荒野の狼

ワルキューレの荒野の狼のレビュー・感想・評価

ワルキューレ(2008年製作の映画)
4.0
1944年に起きたヒトラー暗殺計画「7月20日事件」の中心人物シュタウフェンベルク大佐をトム・クルーズが演じた2時間の作品。派手なアクションなどはないが、歴史的には、その詳細はドイツ国外では知られていない事件だけに、暗殺にむけての緊張感は高く飽きさせない。
クルーズは1962年生まれであるから本作公開時の2008年では46歳で、実在のシュタウフェンベルクは36歳で死亡しているので、役柄より10歳年上となるが、若々しく違和感はない。シュタウフェンベルクはドイツでは英雄だが世界的には認知度が低かったため、本作を彼の功績を紹介するものとなった。しかし、ドイツ国内ではクルーズが信仰しているサイエントロジーはカルト宗教とみなされているため、クルーズがドイツの英雄を演じることには反対があった。
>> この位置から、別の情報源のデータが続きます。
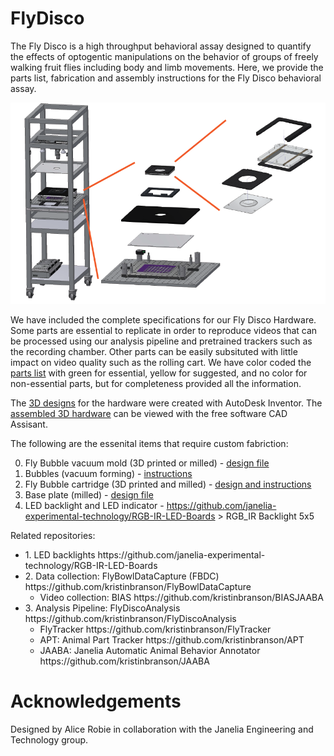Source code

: FlyDisco
================

The Fly Disco is a high throughput behavioral assay designed to quantify the effects of optogentic manipulations on the behavior of groups of freely walking fruit flies including body and limb movements. Here, we provide the parts list, fabrication and assembly instructions for the Fly Disco behavioral assay. 

![image](photos/FlyDiscoRig_expansions.png)

We have included the complete specifications for our Fly Disco Hardware. Some parts are essential to replicate in order to reproduce videos that can be processed using our analysis pipeline and pretrained trackers such as the recording chamber. Other parts can be easily subsituted with little impact on video quality such as the rolling cart. We have color coded the [parts list](FlyDiscoPartsList.xlsx) with green for essential, yellow for suggested, and no color for non-essential parts, but for completeness provided all the information. 

The [3D designs](https://github.com/arobie/FlyDisco/tree/main/DesignFiles/Drawings%20and%20CAD%20Fly%20Disco%20Hardware) for the hardware were created with AutoDesk Inventor. The [assembled 3D hardware](https://github.com/arobie/FlyDisco/blob/main/DesignFiles/BRANSON%20FLY%20DISCO%20TOP%20LEVEL%20ASSY.stp) can be viewed with the free software CAD Assisant. 

   

The following are the essenital items that require custom fabriction:

0. Fly Bubble vacuum mold (3D printed or milled) - [design file](https://github.com/arobie/FlyDisco/blob/main/DesignFiles/InstructionsandDesignFiles4FlyBubbles/THERMOFORM%20BUCK%20-%20BUBBLE.pdf)
1. Bubbles (vacuum forming) - [instructions](https://github.com/arobie/FlyDisco/edit/main/README.md#:~:text=Fly%20Bubble-,Instructions,-.pdf)
2. Fly Bubble cartridge (3D printed and milled) - [design and instructions](https://github.com/arobie/FlyDisco/edit/main/README.md#:~:text=Item_Cart-,InstructionsandDeisgnFiles4FlyBubbleCartridge,-Document%20Images)
3. Base plate (milled) - [design file](https://github.com/arobie/FlyDisco/edit/main/README.md#:~:text=BLACKOUT%20PANEL.ipt-,BASE,-PLATE.ipt)
4. LED backlight and LED indicator - https://github.com/janelia-experimental-technology/RGB-IR-LED-Boards > RGB_IR Backlight 5x5



Related repositories:
<ul>
  <li>1. LED backlights https://github.com/janelia-experimental-technology/RGB-IR-LED-Boards</li>
<li>2. Data collection: FlyBowlDataCapture (FBDC) https://github.com/kristinbranson/FlyBowlDataCapture
  <ul>
   <li> Video collection: BIAS https://github.com/kristinbranson/BIASJAABA</li>
  </ul>
</li>
<li>3. Analysis Pipeline: FlyDiscoAnalysis https://github.com/kristinbranson/FlyDiscoAnalysis
    <ul>

   <li> FlyTracker https://github.com/kristinbranson/FlyTracker</li>
   <li> APT: Animal Part Tracker https://github.com/kristinbranson/APT</li>
   <li> JAABA: Janelia Automatic Animal Behavior Annotator https://github.com/kristinbranson/JAABA</li>
  </ul>
</li>
</ul>

Acknowledgements
================
Designed by Alice Robie in collaboration with the Janelia Engineering and Technology group. 
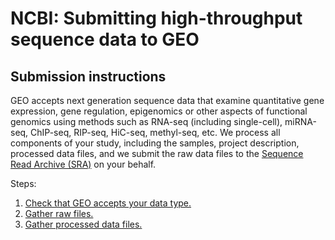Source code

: # NCBI: Submitting high-throughput sequence data to GEO

## Submission instructions

GEO accepts next generation sequence data that examine quantitative gene
expression, gene regulation, epigenomics or other aspects of functional genomics
using methods such as RNA-seq (including single-cell), miRNA-seq, ChIP-seq,
RIP-seq, HiC-seq, methyl-seq, etc. We process all components of your study,
including the samples, project description, processed data files, and we submit
the raw data files to the [Sequence Read Archive (SRA)](https://www.ncbi.nlm.nih.gov/sra/)
on your behalf.

Steps: 

1. [Check that GEO accepts your data type.](https://www.ncbi.nlm.nih.gov/geo/info/seq.html#categories)
2. [Gather raw files.](https://www.ncbi.nlm.nih.gov/geo/info/seq.html#raw)
3. [Gather processed data files.](https://www.ncbi.nlm.nih.gov/geo/info/seq.html#processed)
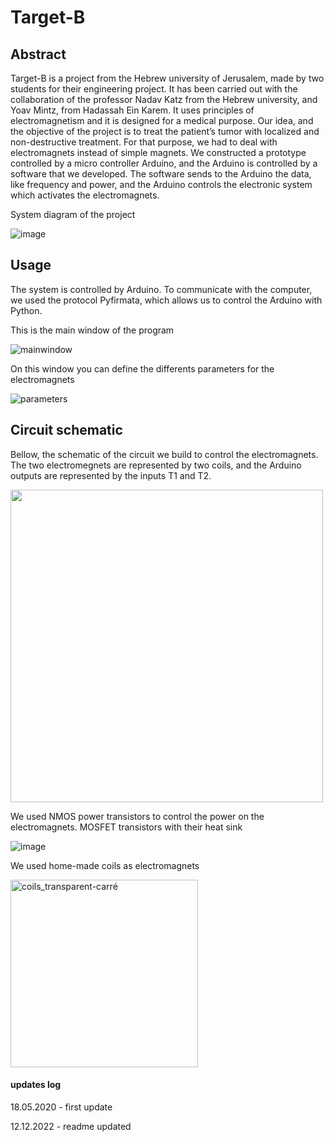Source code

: # Target-B

## Abstract

Target-B is a project from the Hebrew university of Jerusalem, made by two students for their engineering project. It has been carried out with the collaboration of the professor Nadav Katz from the Hebrew university, and Yoav Mintz, from Hadassah Ein Karem. It uses principles of electromagnetism and it is designed for a medical purpose.
Our idea, and the objective of the project is to treat the patient’s tumor with localized and non-destructive treatment. For that purpose, we had to deal with electromagnets instead of simple magnets. We constructed a prototype controlled by a micro controller Arduino, and the Arduino is controlled by a software that we developed. The software sends to the Arduino the data, like frequency and power, and the Arduino controls the electronic system which activates the electromagnets.

System diagram of the project

![image](https://user-images.githubusercontent.com/69756617/211169838-2ba0407d-f7e7-4302-afd0-f9e7417e5153.png)


## Usage

The system is controlled by Arduino. To communicate with the computer, we used the protocol Pyfirmata, which allows us to control the Arduino with Python.

This is the main window of the program

![mainwindow](https://user-images.githubusercontent.com/69756617/207135927-f3a22cb2-5cf5-44b5-bc76-adf4b824263d.png)


On this window you can define the differents parameters for the electromagnets

![parameters](https://user-images.githubusercontent.com/69756617/207139507-4ffa3687-1687-4003-87f8-67ed1e39de06.png)


## Circuit schematic

Bellow, the schematic of the circuit we build to control the electromagnets. The two electromegnets are represented by two coils, and the Arduino outputs are represented by the inputs T1 and T2.

<img src="https://user-images.githubusercontent.com/69756617/211169716-2d81b760-e7f6-4d58-947c-b6ec2a8daf05.png" width="500" />

We used NMOS power transistors to control the power on the electromagnets. MOSFET transistors with their heat sink

![image](https://user-images.githubusercontent.com/69756617/211169973-ee6498af-5eee-46d9-ab77-fc78d32cb4e5.png)

We used home-made coils as electromagnets

<img src="https://github.com/user-attachments/assets/9cee6fc7-10b8-45da-8ed0-a38c298308db" alt="coils_transparent-carré" width="300"/>

#### updates log
18.05.2020 - first update

12.12.2022 - readme updated
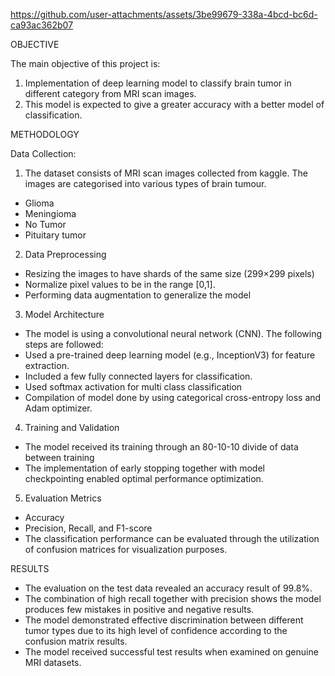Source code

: 

https://github.com/user-attachments/assets/3be99679-338a-4bcd-bc6d-ca93ac362b07

OBJECTIVE

The main objective of this project is:
1. Implementation of deep learning model to classify brain tumor in different category from MRI scan images.
2. This model is expected to give a greater accuracy with a better model of classification.

METHODOLOGY

Data Collection:
1. The dataset consists of MRI scan images collected from kaggle. The images are categorised into various types of brain tumour.
- Glioma
- Meningioma
- No Tumor
- Pituitary tumor
2. Data Preprocessing
- Resizing the images to have shards of the same size (299×299 pixels)
- Normalize pixel values to be in the range [0,1].
- Performing data augmentation to generalize the model
3. Model Architecture
- The model is using a convolutional neural network (CNN). The following steps are followed:
- Used a pre-trained deep learning model (e.g., InceptionV3) for feature extraction.
- Included a few fully connected layers for classification.
- Used softmax activation for multi class classification
- Compilation of model done by using categorical cross-entropy loss and Adam optimizer.
4. Training and Validation
- The model received its training through an 80-10-10 divide of data between training
- The implementation of early stopping together with model checkpointing enabled optimal performance optimization.
5. Evaluation Metrics
- Accuracy
- Precision, Recall, and F1-score
- The classification performance can be evaluated through the utilization of confusion matrices for visualization purposes.

RESULTS
- The evaluation on the test data revealed an accuracy result of 99.8%.
- The combination of high recall together with precision shows the model produces few mistakes in positive and negative results.
- The model demonstrated effective discrimination between different tumor types due to its high level of confidence according to the confusion matrix results.
- The model received successful test results when examined on genuine MRI datasets.
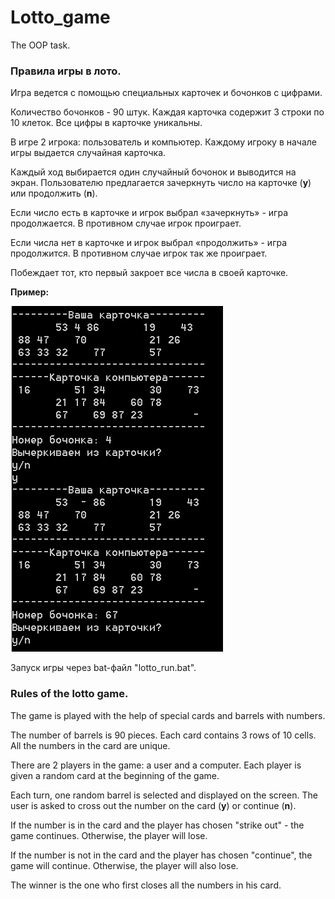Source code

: # Lotto_game
The OOP task.
<h3> Правила игры в лото. </h3>
<p> Игра ведется с помощью специальных карточек и бочонков с цифрами.</p> 
<p> Количество бочонков - 90 штук. Каждая карточка содержит 3 строки по 10 клеток. Все цифры в карточке уникальны.</p>

<p>В игре 2 игрока: пользователь и компьютер. Каждому игроку в начале игры выдается случайная карточка.</p>
<p>Каждый ход выбирается один случайный бочонок и выводится на экран. Пользователю предлагается зачеркнуть число на карточке (<b>y</b>) или продолжить (<b>n</b>).</p> 
<p>Если число есть в карточке и игрок выбрал «зачеркнуть» - игра продолжается. В противном случае игрок проиграет.</p>
<p>Если числа нет в карточке и игрок выбрал «продолжить» - игра продолжится. В противном случае игрок так же проиграет.</p>
<p>Побеждает тот, кто первый закроет все числа в своей карточке.</p>
<p><b>Пример:</b></p>
<img src='loto.jpg' alt='lotto'>
<p>Запуск игры через bat-файл "lotto_run.bat". 
<h3>Rules of the lotto game.</h3> 
<p>The game is played with the help of special cards and barrels with numbers.</p> 
<p>The number of barrels is 90 pieces. Each card contains 3 rows of 10 cells. All the numbers in the card are unique.</p> 
<p>There are 2 players in the game: a user and a computer. Each player is given a random card at the beginning of the game.</p> 
<p>Each turn, one random barrel is selected and displayed on the screen. The user is asked to cross out the number on the card (<b>y</b>) or continue (<b>n</b>).</p> 
<p>If the number is in the card and the player has chosen "strike out" - the game continues. Otherwise, the player will lose.</p>
<p>If the number is not in the card and the player has chosen "continue", the game will continue. Otherwise, the player will also lose. </p>
<p>The winner is the one who first closes all the numbers in his card.</p>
この暗殺事件は、過去には1951年のアメリカ映画でロンメル将軍を描いた「砂漠の鬼将軍』(The Desert Fox: The Story of Rommel)でも扱われているが、シュタウフェンベルクは暗殺場面でのみ登場しエドュアルド・フランツが演じているが、当時49歳のフランツは映画では不気味な印象しか残していない。「ワルキューレ」は、この点でもシュタウフェンベルクのイメージの回復になった。ちなみにロンメルは同事件での関与が疑われて、ナチに自殺を強いられたが、「ワルキューレ」にはロンメルは登場しない。